→ PROBLEM TO SOLVE: For the data that follows, return each line unchanged and drop the pictures.

*** DATASET ***

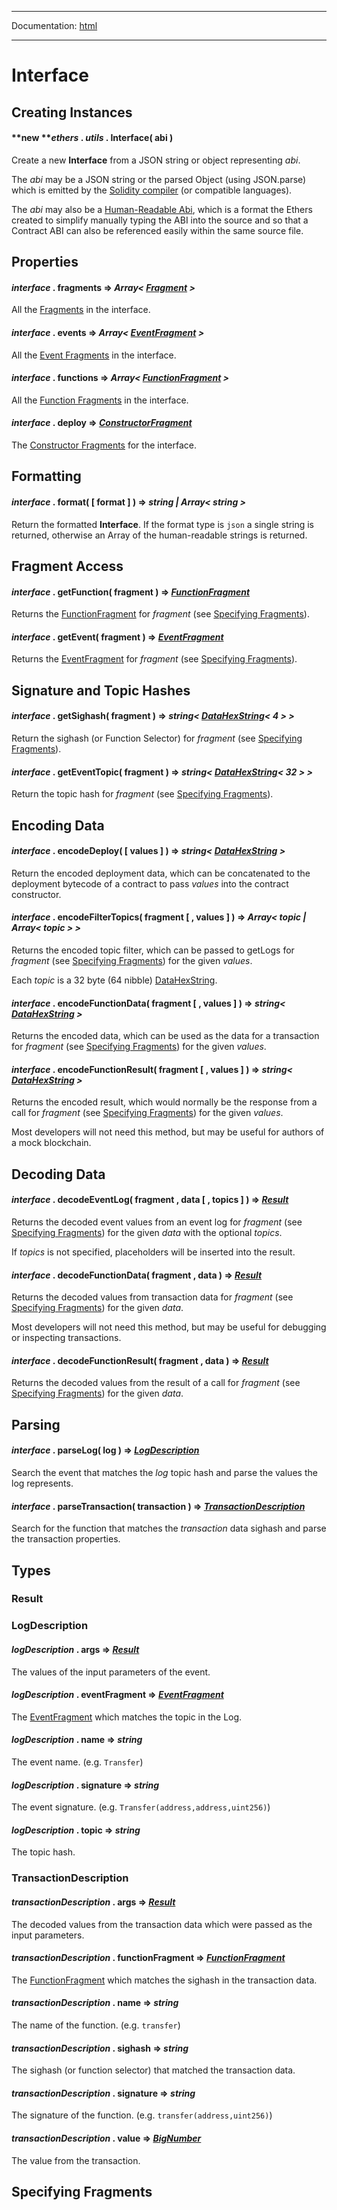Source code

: -----

Documentation: [html](https://docs.ethers.io/)

-----

Interface
=========

Creating Instances
------------------

#### **new ***ethers* . *utils* . **Interface**( abi )

Create a new **Interface** from a JSON string or object representing *abi*.

The *abi* may be a JSON string or the parsed Object (using JSON.parse) which is emitted by the [Solidity compiler](https://solidity.readthedocs.io/en/v0.6.0/using-the-compiler.html#output-description) (or compatible languages).

The *abi* may also be a [Human-Readable Abi](https://blog.ricmoo.com/human-readable-contract-abis-in-ethers-js-141902f4d917), which is a format the Ethers created to simplify manually typing the ABI into the source and so that a Contract ABI can also be referenced easily within the same source file.


Properties
----------

#### *interface* . **fragments** => *Array< [Fragment](/v5/api/utils/abi/fragments/#Fragment) >*

All the [Fragments](/v5/api/utils/abi/fragments/#Fragment) in the interface.


#### *interface* . **events** => *Array< [EventFragment](/v5/api/utils/abi/fragments/#EventFragment) >*

All the [Event Fragments](/v5/api/utils/abi/fragments/#EventFragment) in the interface.


#### *interface* . **functions** => *Array< [FunctionFragment](/v5/api/utils/abi/fragments/#FunctionFragment) >*

All the [Function Fragments](/v5/api/utils/abi/fragments/#FunctionFragment) in the interface.


#### *interface* . **deploy** => *[ConstructorFragment](/v5/api/utils/abi/fragments/#ConstructorFragment)*

The [Constructor Fragments](/v5/api/utils/abi/fragments/#ConstructorFragment) for the interface.


Formatting
----------

#### *interface* . **format**( [ format ] ) => *string | Array< string >*

Return the formatted **Interface**. If the format type is `json` a single string is returned, otherwise an Array of the human-readable strings is returned.


Fragment Access
---------------

#### *interface* . **getFunction**( fragment ) => *[FunctionFragment](/v5/api/utils/abi/fragments/#FunctionFragment)*

Returns the [FunctionFragment](/v5/api/utils/abi/fragments/#FunctionFragment) for *fragment* (see [Specifying Fragments](/v5/api/utils/abi/interface/#Interface--specifying-fragments)).


#### *interface* . **getEvent**( fragment ) => *[EventFragment](/v5/api/utils/abi/fragments/#EventFragment)*

Returns the [EventFragment](/v5/api/utils/abi/fragments/#EventFragment) for *fragment* (see [Specifying Fragments](/v5/api/utils/abi/interface/#Interface--specifying-fragments)).


Signature and Topic Hashes
--------------------------

#### *interface* . **getSighash**( fragment ) => *string< [DataHexString](/v5/api/utils/bytes/#DataHexString)< 4 > >*

Return the sighash (or Function Selector) for *fragment* (see [Specifying Fragments](/v5/api/utils/abi/interface/#Interface--specifying-fragments)).


#### *interface* . **getEventTopic**( fragment ) => *string< [DataHexString](/v5/api/utils/bytes/#DataHexString)< 32 > >*

Return the topic hash for *fragment* (see [Specifying Fragments](/v5/api/utils/abi/interface/#Interface--specifying-fragments)).


Encoding Data
-------------

#### *interface* . **encodeDeploy**( [ values ] ) => *string< [DataHexString](/v5/api/utils/bytes/#DataHexString) >*

Return the encoded deployment data, which can be concatenated to the deployment bytecode of a contract to pass *values* into the contract constructor.


#### *interface* . **encodeFilterTopics**( fragment [ , values ] ) => *Array< topic | Array< topic > >*

Returns the encoded topic filter, which can be passed to getLogs for *fragment* (see [Specifying Fragments](/v5/api/utils/abi/interface/#Interface--specifying-fragments)) for the given *values*.

Each *topic* is a 32 byte (64 nibble) [DataHexString](/v5/api/utils/bytes/#DataHexString).


#### *interface* . **encodeFunctionData**( fragment [ , values ] ) => *string< [DataHexString](/v5/api/utils/bytes/#DataHexString) >*

Returns the encoded data, which can be used as the data for a transaction for *fragment* (see [Specifying Fragments](/v5/api/utils/abi/interface/#Interface--specifying-fragments)) for the given *values*.


#### *interface* . **encodeFunctionResult**( fragment [ , values ] ) => *string< [DataHexString](/v5/api/utils/bytes/#DataHexString) >*

Returns the encoded result, which would normally be the response from a call for *fragment* (see [Specifying Fragments](/v5/api/utils/abi/interface/#Interface--specifying-fragments)) for the given *values*.

Most developers will not need this method, but may be useful for authors of a mock blockchain.


Decoding Data
-------------

#### *interface* . **decodeEventLog**( fragment , data [ , topics ] ) => *[Result](/v5/api/utils/abi/interface/#Result)*

Returns the decoded event values from an event log for *fragment* (see [Specifying Fragments](/v5/api/utils/abi/interface/#Interface--specifying-fragments)) for the given *data* with the optional *topics*.

If *topics* is not specified, placeholders will be inserted into the result.


#### *interface* . **decodeFunctionData**( fragment , data ) => *[Result](/v5/api/utils/abi/interface/#Result)*

Returns the decoded values from transaction data for *fragment* (see [Specifying Fragments](/v5/api/utils/abi/interface/#Interface--specifying-fragments)) for the given *data*.

Most developers will not need this method, but may be useful for debugging or inspecting transactions.


#### *interface* . **decodeFunctionResult**( fragment , data ) => *[Result](/v5/api/utils/abi/interface/#Result)*

Returns the decoded values from the result of a call for *fragment* (see [Specifying Fragments](/v5/api/utils/abi/interface/#Interface--specifying-fragments)) for the given *data*.


Parsing
-------

#### *interface* . **parseLog**( log ) => *[LogDescription](/v5/api/utils/abi/interface/#LogDescription)*

Search the event that matches the *log* topic hash and parse the values the log represents.


#### *interface* . **parseTransaction**( transaction ) => *[TransactionDescription](/v5/api/utils/abi/interface/#TransactionDescription)*

Search for the function that matches the *transaction* data sighash and parse the transaction properties.


Types
-----

### Result

### LogDescription

#### *logDescription* . **args** => *[Result](/v5/api/utils/abi/interface/#Result)*

The values of the input parameters of the event.


#### *logDescription* . **eventFragment** => *[EventFragment](/v5/api/utils/abi/fragments/#EventFragment)*

The [EventFragment](/v5/api/utils/abi/fragments/#EventFragment) which matches the topic in the Log.


#### *logDescription* . **name** => *string*

The event name. (e.g. `Transfer`)


#### *logDescription* . **signature** => *string*

The event signature. (e.g. `Transfer(address,address,uint256)`)


#### *logDescription* . **topic** => *string*

The topic hash.


### TransactionDescription

#### *transactionDescription* . **args** => *[Result](/v5/api/utils/abi/interface/#Result)*

The decoded values from the transaction data which were passed as the input parameters.


#### *transactionDescription* . **functionFragment** => *[FunctionFragment](/v5/api/utils/abi/fragments/#FunctionFragment)*

The [FunctionFragment](/v5/api/utils/abi/fragments/#FunctionFragment) which matches the sighash in the transaction data.


#### *transactionDescription* . **name** => *string*

The name of the function. (e.g. `transfer`)


#### *transactionDescription* . **sighash** => *string*

The sighash (or function selector) that matched the transaction data.


#### *transactionDescription* . **signature** => *string*

The signature of the function. (e.g. `transfer(address,uint256)`)


#### *transactionDescription* . **value** => *[BigNumber](/v5/api/utils/bignumber/)*

The value from the transaction.


Specifying Fragments
--------------------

*** End of DATASET ***

→ OUTPUT BELOW:
Source code

: -----

Documentation: [html](https://docs.ethers.io/)

-----

Interface
=========

Creating Instances
------------------

#### **new ***ethers* . *utils* . **Interface**( abi )

Create a new **Interface** from a JSON string or object representing *abi*.

The *abi* may be a JSON string or the parsed Object (using JSON.parse) which is emitted by the [Solidity compiler](https://solidity.readthedocs.io/en/v0.6.0/using-the-compiler.html#output-description) (or compatible languages).

The *abi* may also be a [Human-Readable Abi](https://blog.ricmoo.com/human-readable-contract-abis-in-ethers-js-141902f4d917), which is a format the Ethers created to simplify manually typing the ABI into the source and so that a Contract ABI can also be referenced easily within the same source file.


Properties
----------

#### *interface* . **fragments** => *Array< [Fragment](/v5/api/utils/abi/fragments/#Fragment) >*

All the [Fragments](/v5/api/utils/abi/fragments/#Fragment) in the interface.


#### *interface* . **events** => *Array< [EventFragment](/v5/api/utils/abi/fragments/#EventFragment) >*

All the [Event Fragments](/v5/api/utils/abi/fragments/#EventFragment) in the interface.


#### *interface* . **functions** => *Array< [FunctionFragment](/v5/api/utils/abi/fragments/#FunctionFragment) >*

All the [Function Fragments](/v5/api/utils/abi/fragments/#FunctionFragment) in the interface.


#### *interface* . **deploy** => *[ConstructorFragment](/v5/api/utils/abi/fragments/#ConstructorFragment)*

The [Constructor Fragments](/v5/api/utils/abi/fragments/#ConstructorFragment) for the interface.


Formatting
----------

#### *interface* . **format**( [ format ] ) => *string | Array< string >*

Return the formatted **Interface**. If the format type is `json` a single string is returned, otherwise an Array of the human-readable strings is returned.


Fragment Access
---------------

#### *interface* . **getFunction**( fragment ) => *[FunctionFragment](/v5/api/utils/abi/fragments/#FunctionFragment)*

Returns the [FunctionFragment](/v5/api/utils/abi/fragments/#FunctionFragment) for *fragment* (see [Specifying Fragments](/v5/api/utils/abi/interface/#Interface--specifying-fragments)).


#### *interface* . **getEvent**( fragment ) => *[EventFragment](/v5/api/utils/abi/fragments/#EventFragment)*

Returns the [EventFragment](/v5/api/utils/abi/fragments/#EventFragment) for *fragment* (see [Specifying Fragments](/v5/api/utils/abi/interface/#Interface--specifying-fragments)).


Signature and Topic Hashes
--------------------------

#### *interface* . **getSighash**( fragment ) => *string< [DataHexString](/v5/api/utils/bytes/#DataHexString)< 4 > >*

Return the sighash (or Function Selector) for *fragment* (see [Specifying Fragments](/v5/api/utils/abi/interface/#Interface--specifying-fragments)).


#### *interface* . **getEventTopic**( fragment ) => *string< [DataHexString](/v5/api/utils/bytes/#DataHexString)< 32 > >*

Return the topic hash for *fragment* (see [Specifying Fragments](/v5/api/utils/abi/interface/#Interface--specifying-fragments)).


Encoding Data
-------------

#### *interface* . **encodeDeploy**( [ values ] ) => *string< [DataHexString](/v5/api/utils/bytes/#DataHexString) >*

Return the encoded deployment data, which can be concatenated to the deployment bytecode of a contract to pass *values* into the contract constructor.


#### *interface* . **encodeFilterTopics**( fragment [ , values ] ) => *Array< topic | Array< topic > >*

Returns the encoded topic filter, which can be passed to getLogs for *fragment* (see [Specifying Fragments](/v5/api/utils/abi/interface/#Interface--specifying-fragments)) for the given *values*.

Each *topic* is a 32 byte (64 nibble) [DataHexString](/v5/api/utils/bytes/#DataHexString).


#### *interface* . **encodeFunctionData**( fragment [ , values ] ) => *string< [DataHexString](/v5/api/utils/bytes/#DataHexString) >*

Returns the encoded data, which can be used as the data for a transaction for *fragment* (see [Specifying Fragments](/v5/api/utils/abi/interface/#Interface--specifying-fragments)) for the given *values*.


#### *interface* . **encodeFunctionResult**( fragment [ , values ] ) => *string< [DataHexString](/v5/api/utils/bytes/#DataHexString) >*

Returns the encoded result, which would normally be the response from a call for *fragment* (see [Specifying Fragments](/v5/api/utils/abi/interface/#Interface--specifying-fragments)) for the given *values*.

Most developers will not need this method, but may be useful for authors of a mock blockchain.


Decoding Data
-------------

#### *interface* . **decodeEventLog**( fragment , data [ , topics ] ) => *[Result](/v5/api/utils/abi/interface/#Result)*

Returns the decoded event values from an event log for *fragment* (see [Specifying Fragments](/v5/api/utils/abi/interface/#Interface--specifying-fragments)) for the given *data* with the optional *topics*.

If *topics* is not specified, placeholders will be inserted into the result.


#### *interface* . **decodeFunctionData**( fragment , data ) => *[Result](/v5/api/utils/abi/interface/#Result)*

Returns the decoded values from transaction data for *fragment* (see [Specifying Fragments](/v5/api/utils/abi/interface/#Interface--specifying-fragments)) for the given *data*.

Most developers will not need this method, but may be useful for debugging or inspecting transactions.


#### *interface* . **decodeFunctionResult**( fragment , data ) => *[Result](/v5/api/utils/abi/interface/#Result)*

Returns the decoded values from the result of a call for *fragment* (see [Specifying Fragments](/v5/api/utils/abi/interface/#Interface--specifying-fragments)) for the given *data*.


Parsing
-------

#### *interface* . **parseLog**( log ) => *[LogDescription](/v5/api/utils/abi/interface/#LogDescription)*

Search the event that matches the *log* topic hash and parse the values the log represents.


#### *interface* . **parseTransaction**( transaction ) => *[TransactionDescription](/v5/api/utils/abi/interface/#TransactionDescription)*

Search for the function that matches the *transaction* data sighash and parse the transaction properties.


Types
-----

### Result

### LogDescription

#### *logDescription* . **args** => *[Result](/v5/api/utils/abi/interface/#Result)*

The values of the input parameters of the event.


#### *logDescription* . **eventFragment** => *[EventFragment](/v5/api/utils/abi/fragments/#EventFragment)*

The [EventFragment](/v5/api/utils/abi/fragments/#EventFragment) which matches the topic in the Log.


#### *logDescription* . **name** => *string*

The event name. (e.g. `Transfer`)


#### *logDescription* . **signature** => *string*

The event signature. (e.g. `Transfer(address,address,uint256)`)


#### *logDescription* . **topic** => *string*

The topic hash.


### TransactionDescription

#### *transactionDescription* . **args** => *[Result](/v5/api/utils/abi/interface/#Result)*

The decoded values from the transaction data which were passed as the input parameters.


#### *transactionDescription* . **functionFragment** => *[FunctionFragment](/v5/api/utils/abi/fragments/#FunctionFragment)*

The [FunctionFragment](/v5/api/utils/abi/fragments/#FunctionFragment) which matches the sighash in the transaction data.


#### *transactionDescription* . **name** => *string*

The name of the function. (e.g. `transfer`)


#### *transactionDescription* . **sighash** => *string*

The sighash (or function selector) that matched the transaction data.


#### *transactionDescription* . **signature** => *string*

The signature of the function. (e.g. `transfer(address,uint256)`)


#### *transactionDescription* . **value** => *[BigNumber](/v5/api/utils/bignumber/)*

The value from the transaction.


Specifying Fragments
--------------------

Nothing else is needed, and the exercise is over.